Reproduce, without any change, the span of lines from the opening of the records below to the line containing "## 10/13/2020 - Students Only", inclusive.

(Records contained in a dataset)
━━━━━━━━━━━━━━━━
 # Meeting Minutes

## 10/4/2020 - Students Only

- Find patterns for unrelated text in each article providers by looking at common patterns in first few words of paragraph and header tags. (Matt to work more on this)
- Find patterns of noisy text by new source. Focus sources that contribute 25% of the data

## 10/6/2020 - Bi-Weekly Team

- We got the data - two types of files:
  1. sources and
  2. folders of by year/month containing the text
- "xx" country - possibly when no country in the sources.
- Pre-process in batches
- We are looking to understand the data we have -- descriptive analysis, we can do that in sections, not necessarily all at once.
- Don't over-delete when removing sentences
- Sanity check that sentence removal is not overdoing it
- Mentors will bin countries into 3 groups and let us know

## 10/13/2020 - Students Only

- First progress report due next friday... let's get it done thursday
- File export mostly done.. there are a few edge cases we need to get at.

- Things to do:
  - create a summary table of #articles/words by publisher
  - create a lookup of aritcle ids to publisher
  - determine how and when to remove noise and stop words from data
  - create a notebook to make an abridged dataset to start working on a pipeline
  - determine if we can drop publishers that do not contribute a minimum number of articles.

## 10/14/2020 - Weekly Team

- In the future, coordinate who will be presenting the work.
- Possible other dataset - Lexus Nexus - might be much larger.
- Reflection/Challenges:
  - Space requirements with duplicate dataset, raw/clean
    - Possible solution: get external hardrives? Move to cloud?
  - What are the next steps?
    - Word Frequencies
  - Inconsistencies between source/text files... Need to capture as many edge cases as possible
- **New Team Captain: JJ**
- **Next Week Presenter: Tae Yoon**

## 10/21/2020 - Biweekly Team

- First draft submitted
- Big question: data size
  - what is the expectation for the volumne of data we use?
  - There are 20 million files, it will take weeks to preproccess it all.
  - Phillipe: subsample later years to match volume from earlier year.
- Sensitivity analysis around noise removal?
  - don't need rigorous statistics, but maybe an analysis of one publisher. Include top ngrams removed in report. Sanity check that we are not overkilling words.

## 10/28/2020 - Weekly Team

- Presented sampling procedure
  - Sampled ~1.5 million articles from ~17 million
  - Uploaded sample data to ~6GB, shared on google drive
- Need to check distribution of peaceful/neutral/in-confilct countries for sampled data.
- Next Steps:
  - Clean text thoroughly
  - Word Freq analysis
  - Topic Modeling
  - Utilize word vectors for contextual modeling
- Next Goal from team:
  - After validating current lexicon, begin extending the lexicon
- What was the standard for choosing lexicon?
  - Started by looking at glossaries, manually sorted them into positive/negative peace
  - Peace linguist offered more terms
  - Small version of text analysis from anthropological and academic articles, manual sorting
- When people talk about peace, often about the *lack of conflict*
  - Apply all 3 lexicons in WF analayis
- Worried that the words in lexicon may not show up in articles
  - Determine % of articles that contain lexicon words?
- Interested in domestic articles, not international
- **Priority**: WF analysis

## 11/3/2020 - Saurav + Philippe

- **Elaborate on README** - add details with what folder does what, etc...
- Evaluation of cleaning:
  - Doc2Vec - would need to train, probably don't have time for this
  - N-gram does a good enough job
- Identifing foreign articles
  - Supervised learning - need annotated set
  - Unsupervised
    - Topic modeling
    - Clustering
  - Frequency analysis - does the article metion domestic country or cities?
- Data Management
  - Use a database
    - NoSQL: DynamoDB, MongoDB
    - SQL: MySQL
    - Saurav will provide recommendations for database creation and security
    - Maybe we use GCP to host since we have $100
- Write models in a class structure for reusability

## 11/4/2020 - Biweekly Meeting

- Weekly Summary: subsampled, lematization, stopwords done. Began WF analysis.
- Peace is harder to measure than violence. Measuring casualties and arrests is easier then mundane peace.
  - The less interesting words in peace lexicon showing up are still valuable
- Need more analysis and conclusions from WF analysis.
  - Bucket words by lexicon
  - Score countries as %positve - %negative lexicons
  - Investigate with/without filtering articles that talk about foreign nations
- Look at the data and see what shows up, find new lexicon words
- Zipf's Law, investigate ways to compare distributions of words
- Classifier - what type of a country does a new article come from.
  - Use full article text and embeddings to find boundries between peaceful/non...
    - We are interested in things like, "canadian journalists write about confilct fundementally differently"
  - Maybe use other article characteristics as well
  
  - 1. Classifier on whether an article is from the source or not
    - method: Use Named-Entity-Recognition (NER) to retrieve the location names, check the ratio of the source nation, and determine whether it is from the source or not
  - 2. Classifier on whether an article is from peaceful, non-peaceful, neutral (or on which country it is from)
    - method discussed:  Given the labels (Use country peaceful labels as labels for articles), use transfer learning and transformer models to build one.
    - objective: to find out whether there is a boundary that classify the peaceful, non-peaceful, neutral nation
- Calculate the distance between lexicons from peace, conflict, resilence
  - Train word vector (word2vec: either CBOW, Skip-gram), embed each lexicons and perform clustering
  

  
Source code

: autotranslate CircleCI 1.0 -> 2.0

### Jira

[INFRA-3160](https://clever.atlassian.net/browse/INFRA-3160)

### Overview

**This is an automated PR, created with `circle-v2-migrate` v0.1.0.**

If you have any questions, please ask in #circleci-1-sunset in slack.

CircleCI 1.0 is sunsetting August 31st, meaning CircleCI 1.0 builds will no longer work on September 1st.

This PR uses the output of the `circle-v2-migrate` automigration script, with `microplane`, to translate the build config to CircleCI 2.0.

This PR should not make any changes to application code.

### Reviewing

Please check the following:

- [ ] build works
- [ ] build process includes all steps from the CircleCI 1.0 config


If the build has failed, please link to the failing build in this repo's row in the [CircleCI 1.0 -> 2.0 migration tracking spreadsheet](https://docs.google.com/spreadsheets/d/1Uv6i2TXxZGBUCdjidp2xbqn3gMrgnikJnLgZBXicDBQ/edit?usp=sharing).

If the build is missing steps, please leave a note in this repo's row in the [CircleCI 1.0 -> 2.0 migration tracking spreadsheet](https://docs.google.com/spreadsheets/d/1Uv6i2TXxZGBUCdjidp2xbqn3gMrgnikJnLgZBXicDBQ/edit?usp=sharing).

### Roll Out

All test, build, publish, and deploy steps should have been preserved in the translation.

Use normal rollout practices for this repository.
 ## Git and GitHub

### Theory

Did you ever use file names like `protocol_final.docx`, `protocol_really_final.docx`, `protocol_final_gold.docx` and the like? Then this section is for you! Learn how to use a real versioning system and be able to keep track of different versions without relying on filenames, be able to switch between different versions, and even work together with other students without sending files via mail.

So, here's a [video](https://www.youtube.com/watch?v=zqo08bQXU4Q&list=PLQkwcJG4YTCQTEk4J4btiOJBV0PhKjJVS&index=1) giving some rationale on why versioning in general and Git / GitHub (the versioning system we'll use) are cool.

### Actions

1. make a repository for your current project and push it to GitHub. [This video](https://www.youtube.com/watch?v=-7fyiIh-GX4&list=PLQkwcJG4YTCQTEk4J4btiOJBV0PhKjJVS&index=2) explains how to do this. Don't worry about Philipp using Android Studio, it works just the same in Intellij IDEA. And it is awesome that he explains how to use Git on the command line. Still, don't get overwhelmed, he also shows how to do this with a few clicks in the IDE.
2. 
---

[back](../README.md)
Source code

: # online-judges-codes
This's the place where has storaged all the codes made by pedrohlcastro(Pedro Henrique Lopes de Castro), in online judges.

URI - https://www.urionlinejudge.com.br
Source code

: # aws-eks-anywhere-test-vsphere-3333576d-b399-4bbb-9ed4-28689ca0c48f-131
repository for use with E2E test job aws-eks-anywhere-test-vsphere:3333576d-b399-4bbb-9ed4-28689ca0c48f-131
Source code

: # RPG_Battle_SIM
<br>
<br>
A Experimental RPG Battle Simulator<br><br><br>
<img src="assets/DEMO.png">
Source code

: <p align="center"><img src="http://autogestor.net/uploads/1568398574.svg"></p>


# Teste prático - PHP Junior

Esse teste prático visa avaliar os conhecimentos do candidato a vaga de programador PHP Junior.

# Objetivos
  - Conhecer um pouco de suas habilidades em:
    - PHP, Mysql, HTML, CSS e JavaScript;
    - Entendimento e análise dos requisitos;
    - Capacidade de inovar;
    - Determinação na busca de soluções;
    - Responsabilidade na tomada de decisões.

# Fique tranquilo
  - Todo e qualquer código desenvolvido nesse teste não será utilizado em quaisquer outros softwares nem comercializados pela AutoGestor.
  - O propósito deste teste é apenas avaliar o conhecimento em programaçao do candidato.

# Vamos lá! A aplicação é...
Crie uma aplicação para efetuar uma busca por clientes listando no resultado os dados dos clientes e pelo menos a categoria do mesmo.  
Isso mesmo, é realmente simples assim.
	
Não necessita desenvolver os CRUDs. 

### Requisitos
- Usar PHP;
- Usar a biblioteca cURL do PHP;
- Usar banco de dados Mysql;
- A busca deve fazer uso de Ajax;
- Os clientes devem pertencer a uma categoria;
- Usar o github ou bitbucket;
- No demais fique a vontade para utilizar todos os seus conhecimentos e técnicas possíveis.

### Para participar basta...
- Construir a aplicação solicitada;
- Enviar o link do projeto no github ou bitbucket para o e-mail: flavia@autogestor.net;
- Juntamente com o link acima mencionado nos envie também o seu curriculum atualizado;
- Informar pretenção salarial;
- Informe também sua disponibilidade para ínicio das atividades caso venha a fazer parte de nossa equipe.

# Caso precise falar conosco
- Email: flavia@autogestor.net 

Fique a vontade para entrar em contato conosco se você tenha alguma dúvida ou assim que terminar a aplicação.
━━━━━━━━━━━━━━━━
Task solution =
 # Meeting Minutes

## 10/4/2020 - Students Only

- Find patterns for unrelated text in each article providers by looking at common patterns in first few words of paragraph and header tags. (Matt to work more on this)
- Find patterns of noisy text by new source. Focus sources that contribute 25% of the data

## 10/6/2020 - Bi-Weekly Team

- We got the data - two types of files:
  1. sources and
  2. folders of by year/month containing the text
- "xx" country - possibly when no country in the sources.
- Pre-process in batches
- We are looking to understand the data we have -- descriptive analysis, we can do that in sections, not necessarily all at once.
- Don't over-delete when removing sentences
- Sanity check that sentence removal is not overdoing it
- Mentors will bin countries into 3 groups and let us know

## 10/13/2020 - Students Only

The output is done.